This is intended to provide students with a brief summary of benefits that can be reviewed as you are determining whether you wish to enroll in or waive out of the Student Insurance Plan. It is not intended to provide you with a full description of the benefits or the policy provisions. Students are advised to review the plan brochure in its entirety so that you are familiar with what the plan does and doesn't cover, any limitations that may apply as well as specific plan provisions so that you can make the most of your Student Insurance Plan.
- All covered medical expenses will be paid at the Student Health Center (SHC) including providers fees.
- All covered prescription drugs will be paid at 100% after a $5 copay for generic and a $15 copay for brand per prescription (up to a 31-day supply) when filled at the SHC Pharmacy (stimulant medications are not filled at the SHC). Prescriptions for dependents may also be filled at the SHC Pharmacy (pediatric suspensions are not typically available.)
- Benefits for laboratory services performed at the SHC will be payable after a $10 copay. Labs that must be referred to an outside lab will be billed separately and are subject to the applicable coinsurance and policy deductible.
- Outpatient physician's visits will be paid at 100% of the Preferred Allowance after a $30 copay per visit (Preferred Providers) or 70% of the Allowable Charges after a $30 Deductible per visit (Out-of-Network Providers). This is in lieu of the Policy Deductible.
- Medical emergency expenses including the use of the emergency room and supplies will be paid at 100% of Preferred Allowance/Allowable Charges after a $75 copay per visit (Preferred Provider) or a $75 Deductible per visit (Out-of-Network Providers). The copay /deductible per visit is in addition to the Policy Deductible. Additional medical expenses incurred in the ER such as labs and x-rays will be subject to the applicable coinsurance.
- The Student Health Center providers are the primary care providers for this plan because students are required to use the resources of the SHC first, where treatment will be administered or referral issues (see plan brochure for exceptions to this requirement).
- No overall Maximum Dollar Limit (Per Insured Person/Policy Year).
- Preferred Provider Deductible $100 (per Insured Person/Policy Year); Out-of-Network Deductible $350 (Per Insured Person/Policy Year).
- Coinsurance factor for Preferred Providers is 80% of Preferred Allowance and for Out-of-Network Providers is 50% of Allowable Charges except as specifically noted in the policy. (Use the healthcare Provider Directory to search for a UHC Choice Plus Preferred Provider or ask the provider at the time that you make the appointment).
- Out-of-Pocket Maximum for Preferred Providers is $6,350 (Per Insured Person/Policy Year) or $12,700 (For all Insured in a Family/Policy year).

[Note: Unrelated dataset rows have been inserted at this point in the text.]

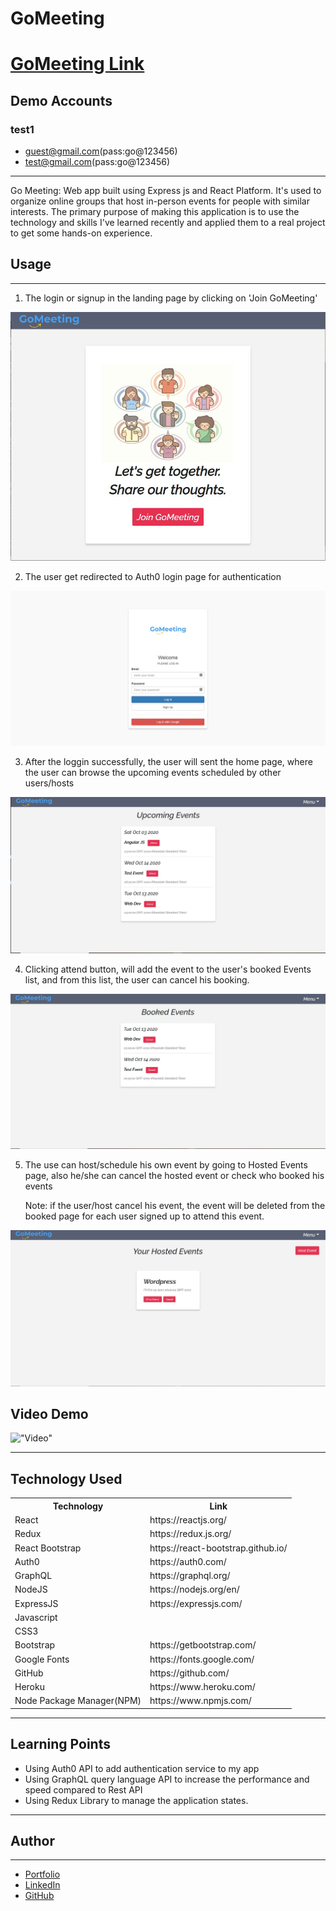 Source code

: # GoMeeting

<h1><a href="https://go-meeting.herokuapp.com/" target="_blank">GoMeeting Link</a></h1>

<h2>Demo Accounts</h2>
<h3> test1</h3>

- guest@gmail.com(pass:go@123456)
- test@gmail.com(pass:go@123456)

<hr>
Go Meeting: Web app built using Express js and React Platform. It's used to organize online groups that host in-person events for people with similar interests. The primary purpose of making this application is to use the technology and skills I've learned recently and applied them to a real project to get some hands-on experience.

<h2>Usage</h2>
<hr>

1. The login or signup in the landing page by clicking on 'Join GoMeeting'

!["One"](api/Readme/step1.jpg)

2. The user get redirected to Auth0 login page for authentication

!["two"](api/Readme/step2.jpg)

3. After the loggin successfully, the user will sent the home page, where the user can browse the upcoming events scheduled by other users/hosts

!["three"](api/Readme/step3.jpg)

4. Clicking attend button, will add the event to the user's booked Events list, and from this list, the user can cancel his booking.

!["four"](api/Readme/step4.jpg)

5. The use can host/schedule his own event by going to Hosted Events page, also he/she can cancel the hosted event or check who booked his events

   Note: if the user/host cancel his event, the event will be deleted from the booked page for each user signed up to attend this event.

!["five"](api/Readme/step5.jpg)

<h2>Video Demo</h2>

!["Video"](api/Readme/GoMeeting.gif)

<hr>

<h2>Technology Used</h2>

<table>
<tr>
<th>Technology</th>

<th>Link</th>

</tr>
<tr>
<td>React</td>
<td>https://reactjs.org/</td>
</tr>
<tr>
<td>Redux</td>
<td>https://redux.js.org/</td>
</tr>
<tr>
<td>React Bootstrap</td>
<td>https://react-bootstrap.github.io/</td>
</tr>
<tr>
<td>Auth0</td>
<td>https://auth0.com/</td>
</tr>
<tr>
<td>GraphQL</td>
<td>https://graphql.org/</td>
</tr>
<tr>
<tr>
<td>NodeJS</td>
<td>https://nodejs.org/en/</td>
</tr>
<tr>
<td>ExpressJS</td>
<td>https://expressjs.com/</td>
</tr>
<tr>
<td>Javascript</td>
<td></td>
</tr>
<tr>
<td>CSS3</td>
<td></td>
</tr>
<tr>
<td>Bootstrap</td>
<td>https://getbootstrap.com/</td>
</tr>
<tr>
<td>Google Fonts</td>
<td>https://fonts.google.com/</td>
</tr>
<tr>
<td>GitHub</td>
<td>https://github.com/</td>
</tr>
<tr>
<td>Heroku</td>
<td>https://www.heroku.com/</td>
</tr>
<tr>
<td>Node Package Manager(NPM)</td>
<td>https://www.npmjs.com/</td>
</tr>
</table>
<hr>

<h2>Learning Points</h2>

- Using Auth0 API to add authentication service to my app
- Using GraphQL query language API to increase the performance and speed compared to Rest API
- Using Redux Library to manage the application states.
<hr>

<h2>Author</h2>
<hr>

- <a href="http://portfolio.hishamsaymeh.com">Portfolio</a>
- <a href="https://www.linkedin.com/in/hisham-saymeh">LinkedIn</a>
- <a href="https://github.com/hishamss">GitHub</a>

- $250 Copay/Deductible (Per Insured Person/Policy Year) for Inpatient Room & Board expense, in addition to the Policy Deductible.

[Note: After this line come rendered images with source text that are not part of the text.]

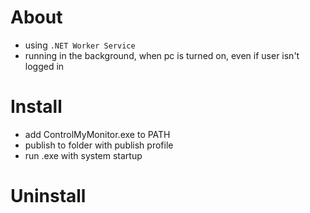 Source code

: # About
- using `.NET Worker Service`
- running in the background, when pc is turned on, even if user isn't logged in

# Install
- add ControlMyMonitor.exe to PATH
- publish to folder with publish profile
- run .exe with system startup

# Uninstall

- Prescription drugs benefit for prescription drugs dispensed outside the SHC. Copays per prescription at a participating UnitedHealthcare Network Pharmacy for up to a 31-day supply per prescription are $15 - Tier 1, $30 - Tier 2 and $50 - Tier 3. Mail order prescription drugs through UHPS at 2.5 times the retail copay up to a 90-day supply subject to the prescription drug maximum.
- Students who enroll may also insure their eligible dependents in the plan on a voluntary basis.